Hamilton, que era el autor del trato de asunción, naturalmente se convirtió en sospechoso de haber maquinado este plan para enriquecer a su circunscripción natural, los mercantilistas simpatizantes tory de la ciudad de Nueva York. A finales de 1790, poco después de que el gobierno federal se hubiese reubicado en Filadelfia (la capital temporal elegida para aplacar la cólera de los poderosos habitantes de Pensilvania, que ya apostaban por que la cenagosa nueva capital nunca sería construida), Hamilton presentó su plan de financiación para cubrir al nuevo gobierno y la deuda recién asumida.
Hamilton estaba ansioso por diversificar la base imponible más allá de los derechos de importación que pagaban los bienes británicos, y propuso la aplicación de un impuesto interior sobre el whisky. Pero cuando la noticia de este impuesto «interno» llegó a oídos de los hombres de la frontera, fue como si les dieran un puñetazo en sus pecosas narices.
Washington se sumó a la idea de su secretario del Tesoro. Ambos estaban de acuerdo en que grabar con impuestos los licores era un fantástico recurso para reforzar al gobierno federal, especialmente cuando los gobiernos estatales aún no habían caído en la cuenta de que podían aprovecharse de aquel botín. En marzo de 1791 la moción de financiación de Hamilton fue aprobada. Su pandilla de alegres capitalistas había ganado. O al menos eso parecía.

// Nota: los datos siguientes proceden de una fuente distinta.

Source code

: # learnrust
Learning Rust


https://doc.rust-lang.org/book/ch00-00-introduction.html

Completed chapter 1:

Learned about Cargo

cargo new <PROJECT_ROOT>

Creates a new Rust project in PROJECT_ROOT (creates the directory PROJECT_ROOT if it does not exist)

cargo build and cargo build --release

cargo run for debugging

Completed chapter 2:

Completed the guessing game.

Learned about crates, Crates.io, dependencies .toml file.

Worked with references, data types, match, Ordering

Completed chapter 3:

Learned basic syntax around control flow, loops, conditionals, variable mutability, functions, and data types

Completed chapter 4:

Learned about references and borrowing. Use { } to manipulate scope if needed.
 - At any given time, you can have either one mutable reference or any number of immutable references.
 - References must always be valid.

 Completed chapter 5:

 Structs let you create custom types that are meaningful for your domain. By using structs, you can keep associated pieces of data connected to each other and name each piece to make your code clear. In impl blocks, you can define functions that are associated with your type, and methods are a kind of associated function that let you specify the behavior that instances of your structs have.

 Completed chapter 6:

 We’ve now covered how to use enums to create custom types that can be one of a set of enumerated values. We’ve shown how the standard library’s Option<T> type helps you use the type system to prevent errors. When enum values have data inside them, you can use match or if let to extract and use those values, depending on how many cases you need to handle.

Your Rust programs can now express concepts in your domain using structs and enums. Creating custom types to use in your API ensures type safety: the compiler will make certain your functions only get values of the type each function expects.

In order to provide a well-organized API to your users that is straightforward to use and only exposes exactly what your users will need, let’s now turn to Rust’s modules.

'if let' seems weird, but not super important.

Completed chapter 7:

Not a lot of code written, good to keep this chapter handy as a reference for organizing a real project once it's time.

Cuando los colonos de la frontera se enteraron de que el nuevo impuesto se había aprobado pusieron el grito en el cielo y clamaron: «¡No hay impuestos sin representación!», un grito que había unido al nuevo país durante siete largos años de guerra. ¿Qué motivos había para abandonar esa idea, ahora que se había ganado la guerra? A los ciudadanos de la frontera no se les ocurría ninguno, y no iba a ser un financiero ávido de poder de Nueva York como Hamilton quien iba a convencerles de lo contrario, fuera o no Padre Fundador. El impuesto fue obviado abierta y ampliamente a lo largo de toda la frontera: era como si no existiera. La resistencia al impuesto en Pensilvania occidental brotó como un arroyo en primavera.
En respuesta a la ley que amenazaba su forma de vida, unos quinientos hombres de Pensilvania occidental con profundos vínculos con las milicias locales se unieron y se denominaron a sí mismos la Mingo Creek Association, en honor a la iglesia donde celebraban sus reuniones. La asociación se convirtió en el eje de la resistencia organizada al impuesto.
No mucho después de que se celebrase su primera reunión, un recaudador de impuestos se presentó en la zona. Un grupo de ciudadanos que no estaban de acuerdo con el empeño que ponía en realizar su trabajo lo cubrieron de brea y plumas como castigo. El valiente recaudador reconoció a dos de sus asaltantes e intentó que les arrestasen por su ataque. El jefe de policía federal, que había acudido para cumplir las órdenes de arresto, estaba demasiado asustado para proceder. El general John Neville, inspector de impuestos de la región, le aconsejó que contratara a algún pastor analfabeto para realizar el trabajo.
Pero la muchedumbre, ataviada con los atuendos típicos de estos casos (rostro negro, vestidos de mujeres y ropajes indios) agarraron al pobre pastor, lo embadurnaron con brea y lo cubrieron de plumas. Se trataba de darles a los recaudadores de impuestos una cordial bienvenida a las filas de los masivamente privados del derecho a voto y activamente perseguidos.